South African archbishop Desmond Tutu has said that Israel may have committed a war crime when it attacked the town of Beit Hanoun in Gaza two years ago.
Desmond Tutu is the South African archbishop; Tutu
has stated Israel may have committed a war crime when it attacked the town of Beit Hanoun in Gaza two years ago, killing 19 people.
Tutu speaking to the UN Human Rights Council in Geneva on Thursday said, "The response of a largely secret internal [Israeli] military investigation is absolutely unacceptable from both legal and moral points of view.
"Faced with this absence of a well-founded explanation from the Israeli military ... the mission has to conclude that there is a possibility that the shelling of Beit Hanoun constituted a war crime."
The UN rights council was debating Tutu's report which was based on a fact-finding mission last May and which called for an independent investigation into the deadly strike on the town in November 2006.
In February, The Israeli military said, after its own investigation into the shelling of Beit Hanoun, it had directed artillery fire at the town after receiving reports that "militants" were planning rocket attacks.
Tutu said his mission never had access to the Israeli report of its investigation.
"No verifiable explanation has been offered, no independent impartial and transparent investigation has been held, no one has been held to account," he said.
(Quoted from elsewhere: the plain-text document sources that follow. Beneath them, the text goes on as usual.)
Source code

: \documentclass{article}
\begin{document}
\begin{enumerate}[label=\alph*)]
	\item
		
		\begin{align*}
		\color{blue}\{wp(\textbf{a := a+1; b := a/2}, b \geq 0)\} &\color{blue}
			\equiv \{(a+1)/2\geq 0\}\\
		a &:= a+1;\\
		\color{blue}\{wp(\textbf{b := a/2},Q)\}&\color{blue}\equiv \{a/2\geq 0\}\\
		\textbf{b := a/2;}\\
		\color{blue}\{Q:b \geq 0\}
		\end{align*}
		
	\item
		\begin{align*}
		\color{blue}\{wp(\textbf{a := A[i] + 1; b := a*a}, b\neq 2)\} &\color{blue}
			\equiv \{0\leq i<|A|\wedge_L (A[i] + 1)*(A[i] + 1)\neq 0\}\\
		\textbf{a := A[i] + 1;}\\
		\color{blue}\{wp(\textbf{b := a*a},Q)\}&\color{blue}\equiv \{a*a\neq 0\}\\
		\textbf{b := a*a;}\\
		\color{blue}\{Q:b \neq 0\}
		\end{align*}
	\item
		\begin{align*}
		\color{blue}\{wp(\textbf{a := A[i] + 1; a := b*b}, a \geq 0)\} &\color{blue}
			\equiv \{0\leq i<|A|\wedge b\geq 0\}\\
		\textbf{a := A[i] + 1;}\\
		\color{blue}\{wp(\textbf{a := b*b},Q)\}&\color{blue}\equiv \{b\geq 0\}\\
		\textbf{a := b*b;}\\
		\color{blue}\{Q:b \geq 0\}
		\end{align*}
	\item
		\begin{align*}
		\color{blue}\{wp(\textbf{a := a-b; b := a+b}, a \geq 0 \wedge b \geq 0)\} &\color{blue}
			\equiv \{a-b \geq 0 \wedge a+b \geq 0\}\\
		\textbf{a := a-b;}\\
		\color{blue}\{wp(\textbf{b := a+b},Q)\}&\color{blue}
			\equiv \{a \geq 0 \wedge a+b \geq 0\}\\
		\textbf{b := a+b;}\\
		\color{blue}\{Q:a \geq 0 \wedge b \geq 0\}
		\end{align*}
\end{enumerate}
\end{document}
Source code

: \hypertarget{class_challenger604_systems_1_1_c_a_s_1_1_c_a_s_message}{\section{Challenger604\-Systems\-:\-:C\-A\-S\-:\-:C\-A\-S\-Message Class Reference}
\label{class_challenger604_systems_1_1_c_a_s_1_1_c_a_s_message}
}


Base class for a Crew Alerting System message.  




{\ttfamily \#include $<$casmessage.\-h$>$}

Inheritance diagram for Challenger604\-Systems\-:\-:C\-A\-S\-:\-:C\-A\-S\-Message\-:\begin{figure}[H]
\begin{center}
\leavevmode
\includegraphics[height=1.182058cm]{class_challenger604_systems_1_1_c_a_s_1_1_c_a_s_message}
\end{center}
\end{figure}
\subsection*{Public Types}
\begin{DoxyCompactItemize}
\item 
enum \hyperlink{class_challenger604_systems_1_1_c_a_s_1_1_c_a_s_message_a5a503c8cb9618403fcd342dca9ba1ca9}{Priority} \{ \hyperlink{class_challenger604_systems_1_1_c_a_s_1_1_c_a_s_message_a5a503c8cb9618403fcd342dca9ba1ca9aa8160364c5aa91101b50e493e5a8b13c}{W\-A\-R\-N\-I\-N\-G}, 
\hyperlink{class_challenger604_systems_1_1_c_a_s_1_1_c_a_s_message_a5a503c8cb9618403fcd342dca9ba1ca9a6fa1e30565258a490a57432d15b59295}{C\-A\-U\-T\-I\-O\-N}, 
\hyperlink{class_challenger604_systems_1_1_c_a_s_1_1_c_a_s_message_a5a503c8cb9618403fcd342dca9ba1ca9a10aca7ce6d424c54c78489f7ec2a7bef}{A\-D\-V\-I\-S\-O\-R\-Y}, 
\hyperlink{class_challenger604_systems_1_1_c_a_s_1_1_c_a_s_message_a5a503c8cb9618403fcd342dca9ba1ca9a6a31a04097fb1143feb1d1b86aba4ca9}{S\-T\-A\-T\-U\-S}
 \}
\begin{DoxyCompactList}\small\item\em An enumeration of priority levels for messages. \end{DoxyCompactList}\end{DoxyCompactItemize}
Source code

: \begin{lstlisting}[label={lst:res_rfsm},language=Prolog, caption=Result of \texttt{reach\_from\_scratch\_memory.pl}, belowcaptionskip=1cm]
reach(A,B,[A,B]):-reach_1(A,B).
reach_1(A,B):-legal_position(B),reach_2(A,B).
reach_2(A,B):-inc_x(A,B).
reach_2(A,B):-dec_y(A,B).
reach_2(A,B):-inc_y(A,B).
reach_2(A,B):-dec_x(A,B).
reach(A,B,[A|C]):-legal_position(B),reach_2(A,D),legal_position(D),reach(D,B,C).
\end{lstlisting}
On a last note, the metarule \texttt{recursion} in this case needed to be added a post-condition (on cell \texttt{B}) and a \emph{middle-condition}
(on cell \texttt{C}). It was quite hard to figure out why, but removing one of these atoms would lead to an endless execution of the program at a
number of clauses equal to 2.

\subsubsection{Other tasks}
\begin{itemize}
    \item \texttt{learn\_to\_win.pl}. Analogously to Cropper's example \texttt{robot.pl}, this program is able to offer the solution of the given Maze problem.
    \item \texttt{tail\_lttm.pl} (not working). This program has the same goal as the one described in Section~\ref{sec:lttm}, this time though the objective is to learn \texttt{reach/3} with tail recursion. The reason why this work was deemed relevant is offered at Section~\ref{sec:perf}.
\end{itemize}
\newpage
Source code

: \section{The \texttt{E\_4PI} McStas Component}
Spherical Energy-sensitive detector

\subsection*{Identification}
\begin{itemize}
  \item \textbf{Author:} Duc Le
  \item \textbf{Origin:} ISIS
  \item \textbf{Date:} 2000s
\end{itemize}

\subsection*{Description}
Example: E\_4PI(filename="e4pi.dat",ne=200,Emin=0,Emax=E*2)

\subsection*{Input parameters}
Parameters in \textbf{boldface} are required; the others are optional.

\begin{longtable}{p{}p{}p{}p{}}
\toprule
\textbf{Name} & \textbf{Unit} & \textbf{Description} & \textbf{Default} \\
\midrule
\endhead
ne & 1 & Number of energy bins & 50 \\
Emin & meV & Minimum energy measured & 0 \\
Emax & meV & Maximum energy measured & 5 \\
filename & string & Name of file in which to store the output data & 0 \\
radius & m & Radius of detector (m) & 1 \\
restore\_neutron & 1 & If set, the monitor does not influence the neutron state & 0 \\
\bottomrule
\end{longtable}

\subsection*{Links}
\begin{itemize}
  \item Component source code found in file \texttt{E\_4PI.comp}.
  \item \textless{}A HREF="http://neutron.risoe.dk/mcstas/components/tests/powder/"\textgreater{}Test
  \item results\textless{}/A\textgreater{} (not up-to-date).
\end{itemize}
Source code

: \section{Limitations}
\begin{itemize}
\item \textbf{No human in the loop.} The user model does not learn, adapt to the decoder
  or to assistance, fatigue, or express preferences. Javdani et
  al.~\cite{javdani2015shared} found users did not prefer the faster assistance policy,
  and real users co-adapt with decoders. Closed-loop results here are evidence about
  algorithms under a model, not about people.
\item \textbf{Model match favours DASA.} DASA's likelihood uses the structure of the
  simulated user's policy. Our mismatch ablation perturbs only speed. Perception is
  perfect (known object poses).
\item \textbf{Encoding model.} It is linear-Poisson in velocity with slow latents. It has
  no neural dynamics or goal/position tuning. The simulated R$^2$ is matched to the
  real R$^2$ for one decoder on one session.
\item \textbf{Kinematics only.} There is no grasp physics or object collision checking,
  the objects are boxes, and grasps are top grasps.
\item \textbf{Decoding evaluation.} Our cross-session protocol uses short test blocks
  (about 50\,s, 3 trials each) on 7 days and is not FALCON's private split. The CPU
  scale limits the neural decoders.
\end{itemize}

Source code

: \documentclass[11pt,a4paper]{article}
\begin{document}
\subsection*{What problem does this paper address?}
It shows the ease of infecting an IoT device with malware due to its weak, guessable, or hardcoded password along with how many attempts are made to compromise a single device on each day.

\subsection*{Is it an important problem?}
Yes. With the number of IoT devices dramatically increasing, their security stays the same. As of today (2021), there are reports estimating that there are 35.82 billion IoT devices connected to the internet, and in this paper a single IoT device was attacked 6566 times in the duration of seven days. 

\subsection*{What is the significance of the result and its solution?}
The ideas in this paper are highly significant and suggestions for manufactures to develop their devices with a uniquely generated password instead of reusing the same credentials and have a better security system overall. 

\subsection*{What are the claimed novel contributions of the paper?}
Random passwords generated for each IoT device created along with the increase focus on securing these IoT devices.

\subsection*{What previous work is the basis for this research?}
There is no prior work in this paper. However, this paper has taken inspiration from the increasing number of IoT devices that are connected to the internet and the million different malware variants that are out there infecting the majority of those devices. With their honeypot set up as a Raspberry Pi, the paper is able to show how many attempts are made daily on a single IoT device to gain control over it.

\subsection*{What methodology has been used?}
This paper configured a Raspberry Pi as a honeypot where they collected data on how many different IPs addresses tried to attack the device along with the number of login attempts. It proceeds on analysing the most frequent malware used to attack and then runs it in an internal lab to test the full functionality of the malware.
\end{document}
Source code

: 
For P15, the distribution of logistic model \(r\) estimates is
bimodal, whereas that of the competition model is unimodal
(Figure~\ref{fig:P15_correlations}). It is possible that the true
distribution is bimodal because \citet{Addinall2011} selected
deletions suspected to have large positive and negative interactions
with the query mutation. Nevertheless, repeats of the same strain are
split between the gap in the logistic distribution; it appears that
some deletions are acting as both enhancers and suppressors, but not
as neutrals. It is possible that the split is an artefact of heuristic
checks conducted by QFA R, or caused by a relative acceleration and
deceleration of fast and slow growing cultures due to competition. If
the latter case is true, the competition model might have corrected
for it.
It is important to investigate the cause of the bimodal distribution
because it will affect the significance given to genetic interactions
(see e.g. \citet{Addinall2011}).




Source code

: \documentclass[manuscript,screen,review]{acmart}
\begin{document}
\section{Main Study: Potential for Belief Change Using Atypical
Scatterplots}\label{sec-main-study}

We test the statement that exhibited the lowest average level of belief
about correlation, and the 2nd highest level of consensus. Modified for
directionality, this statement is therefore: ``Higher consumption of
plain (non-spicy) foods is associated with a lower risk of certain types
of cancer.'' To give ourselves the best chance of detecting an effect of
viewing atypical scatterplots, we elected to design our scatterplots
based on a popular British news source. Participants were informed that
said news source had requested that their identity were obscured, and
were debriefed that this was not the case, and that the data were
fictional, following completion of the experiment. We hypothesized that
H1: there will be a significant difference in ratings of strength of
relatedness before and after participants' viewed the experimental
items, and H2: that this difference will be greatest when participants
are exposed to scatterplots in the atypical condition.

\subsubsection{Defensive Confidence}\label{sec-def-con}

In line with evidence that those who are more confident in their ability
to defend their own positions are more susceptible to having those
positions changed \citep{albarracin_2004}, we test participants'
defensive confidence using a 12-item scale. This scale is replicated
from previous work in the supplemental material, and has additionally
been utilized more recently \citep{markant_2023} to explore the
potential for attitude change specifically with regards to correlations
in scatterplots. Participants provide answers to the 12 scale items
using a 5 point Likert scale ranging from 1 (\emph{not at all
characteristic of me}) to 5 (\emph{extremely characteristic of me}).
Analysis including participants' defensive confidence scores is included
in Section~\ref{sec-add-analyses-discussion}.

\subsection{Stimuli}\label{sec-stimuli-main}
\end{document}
"This unjust and illegal action by Israel has vastly increased the suffering of a population which, being under occupation, is legally entitled to look to Israel for protection and support.
The occupation remains the root cause of incidents such as the shelling of Beit Hanoun."
Mohammad Abu-Koash, the Palestinian ambassador to the UN, said Tutu's report should be brought to the attention of both the International Court of Justice and the International Criminal Court.
The Israeli shelling of civilians in Beit Hanoun while asleep in their homes and targeting of those fleeing is a war crime and its perpetrators must be brought before international justice."
Aharon Leshno Yaar, the Israeli ambassador to the UN, replied: "A thorough internal investigation was conducted and the results of this investigation shared with the United Nations.
"Nothing can be gained by rehashing this topic now."
"This silence begets complicity," Tutu said.
"The right to life has been violated not just through the killings [in Beit Hanoun], but also through the lack of an adequate investigation of the killings.
"The right to physical and mental health has been and continues to be violated in a number of ways."
Tutu later added: "I think the West, quite rightly, is feeling contrite, penitent, for its awful connivance with the Holocaust.
"I just hope again that ordinary citizens in the West will wake up and say 'we refuse to be part of this'."